Start of Source records

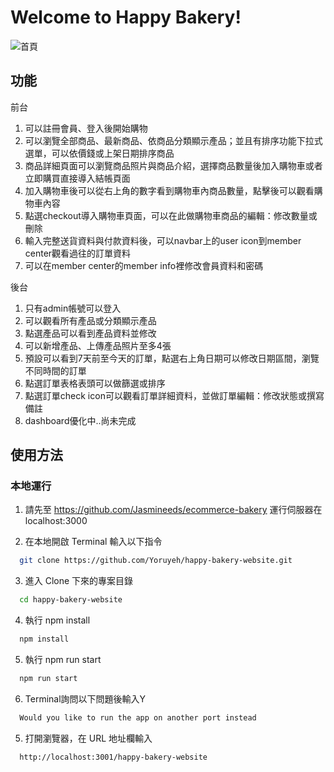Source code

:# Welcome to Happy Bakery!

![首頁](./src/assets/images/happy-bakery.gif)

## 功能

前台
1. 可以註冊會員、登入後開始購物
2. 可以瀏覽全部商品、最新商品、依商品分類顯示產品；並且有排序功能下拉式選單，可以依價錢或上架日期排序商品
3. 商品詳細頁面可以瀏覽商品照片與商品介紹，選擇商品數量後加入購物車或者立即購買直接導入結帳頁面
4. 加入購物車後可以從右上角的數字看到購物車內商品數量，點擊後可以觀看購物車內容
5. 點選checkout導入購物車頁面，可以在此做購物車商品的編輯：修改數量或刪除
6. 輸入完整送貨資料與付款資料後，可以navbar上的user icon到member center觀看過往的訂單資料
7. 可以在member center的member info裡修改會員資料和密碼

後台
1. 只有admin帳號可以登入
2. 可以觀看所有產品或分類顯示產品
3. 點選產品可以看到產品資料並修改
4. 可以新增產品、上傳產品照片至多4張
5. 預設可以看到7天前至今天的訂單，點選右上角日期可以修改日期區間，瀏覽不同時間的訂單
6. 點選訂單表格表頭可以做篩選或排序
7. 點選訂單check icon可以觀看訂單詳細資料，並做訂單編輯：修改狀態或撰寫備註
8. dashboard優化中..尚未完成

## 使用方法

<!-- ### 線上運行 (推薦)

Github Page: https://liam67726978.github.io/simple-twitter/ -->

### 本地運行

1. 請先至 https://github.com/Jasmineeds/ecommerce-bakery 運行伺服器在localhost:3000

2. 在本地開啟 Terminal 輸入以下指令

```bash
  git clone https://github.com/Yoruyeh/happy-bakery-website.git
```

3. 進入 Clone 下來的專案目錄

```bash
  cd happy-bakery-website
```

4. 執行 npm install

```bash
  npm install
```

5. 執行 npm run start

```bash
  npm run start
```

6. Terminal詢問以下問題後輸入Y

```bash
  Would you like to run the app on another port instead
```

5. 打開瀏覽器，在 URL 地址欄輸入

```bash
  http://localhost:3001/happy-bakery-website
```
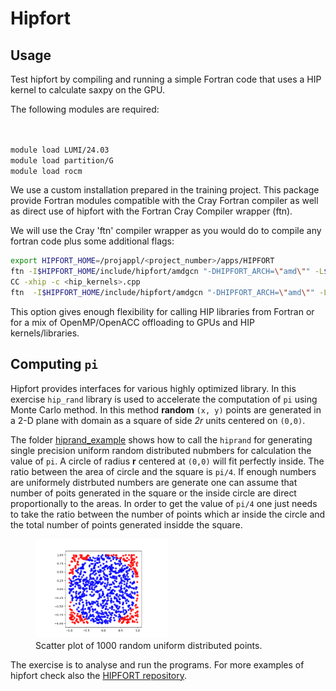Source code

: # Hipfort

## Usage 

Test hipfort by compiling and running a simple Fortran code that uses a HIP kernel to calculate saxpy on the GPU.

The following modules are required:
```bash


module load LUMI/24.03
module load partition/G 
module load rocm
```
We use a custom installation  prepared in the training project. This package provide Fortran modules compatible with the Cray Fortran compiler as well as direct use of hipfort with the Fortran Cray Compiler wrapper (ftn). 

We will use the Cray 'ftn' compiler wrapper as you would do to compile any fortran code plus some additional flags:
```bash
export HIPFORT_HOME=/projappl/<project_number>/apps/HIPFORT
ftn -I$HIPFORT_HOME/include/hipfort/amdgcn "-DHIPFORT_ARCH=\"amd\"" -L$HIPFORT_HOME/lib -lhipfort-amdgcn $LIB_FLAGS -c <fortran_code>.f90 
CC -xhip -c <hip_kernels>.cpp
ftn  -I$HIPFORT_HOME/include/hipfort/amdgcn "-DHIPFORT_ARCH=\"amd\"" -L$HIPFORT_HOME/lib -lhipfort-amdgcn $LIB_FLAGS -o main <fortran_code>.o hip_kernels.o
```
This option gives enough flexibility for calling HIP libraries from Fortran or for a mix of OpenMP/OpenACC offloading to GPUs and HIP kernels/libraries.

## Computing `pi` 


Hipfort provides interfaces for various highly optimized library. In this exercise `hip_rand` library is used to accelerate the computation of `pi` using Monte Carlo method. In this method **random** `(x, y)` points are generated in a 2-D plane with domain as a square of side *2r* units centered on `(0,0)`. 

The folder  [hiprand_example](hiprand_example/) shows how to call the `hiprand` for generating single precision uniform random distributed nubmbers for calculation the value of `pi`. A circle of radius **r** centered at `(0,0)` will fit perfectly inside. The ratio between the area of circle and the square is `pi/4`. If enough numbers are uniformely distrbuted numbers are generate one can assume that number of poits generated in the square or the inside circle are direct proportionally to the areas. In order to get the value of `pi/4` one just needs to take the ratio between the number of points which ar inside the circle and the total number of points generated insidde the square.

<figure>
  <img src="img/pi_MC.png" width="50%" alt="Pi Monte Carlo">
  <figcaption>Scatter plot of 1000 random uniform distributed points. </figcaption>
</figure>





The exercise is to analyse and run the programs. For more examples of hipfort check also the [HIPFORT repository](https://github.com/ROCmSoftwarePlatform/hipfort/tree/develop/test).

End of Source records

> _Assignment_: Reproduce each line of the records in which "uniform" appears.

> _Task response_:
The folder  [hiprand_example](hiprand_example/) shows how to call the `hiprand` for generating single precision uniform random distributed nubmbers for calculation the value of `pi`. A circle of radius **r** centered at `(0,0)` will fit perfectly inside. The ratio between the area of circle and the square is `pi/4`. If enough numbers are uniformely distrbuted numbers are generate one can assume that number of poits generated in the square or the inside circle are direct proportionally to the areas. In order to get the value of `pi/4` one just needs to take the ratio between the number of points which ar inside the circle and the total number of points generated insidde the square.
  <figcaption>Scatter plot of 1000 random uniform distributed points. </figcaption>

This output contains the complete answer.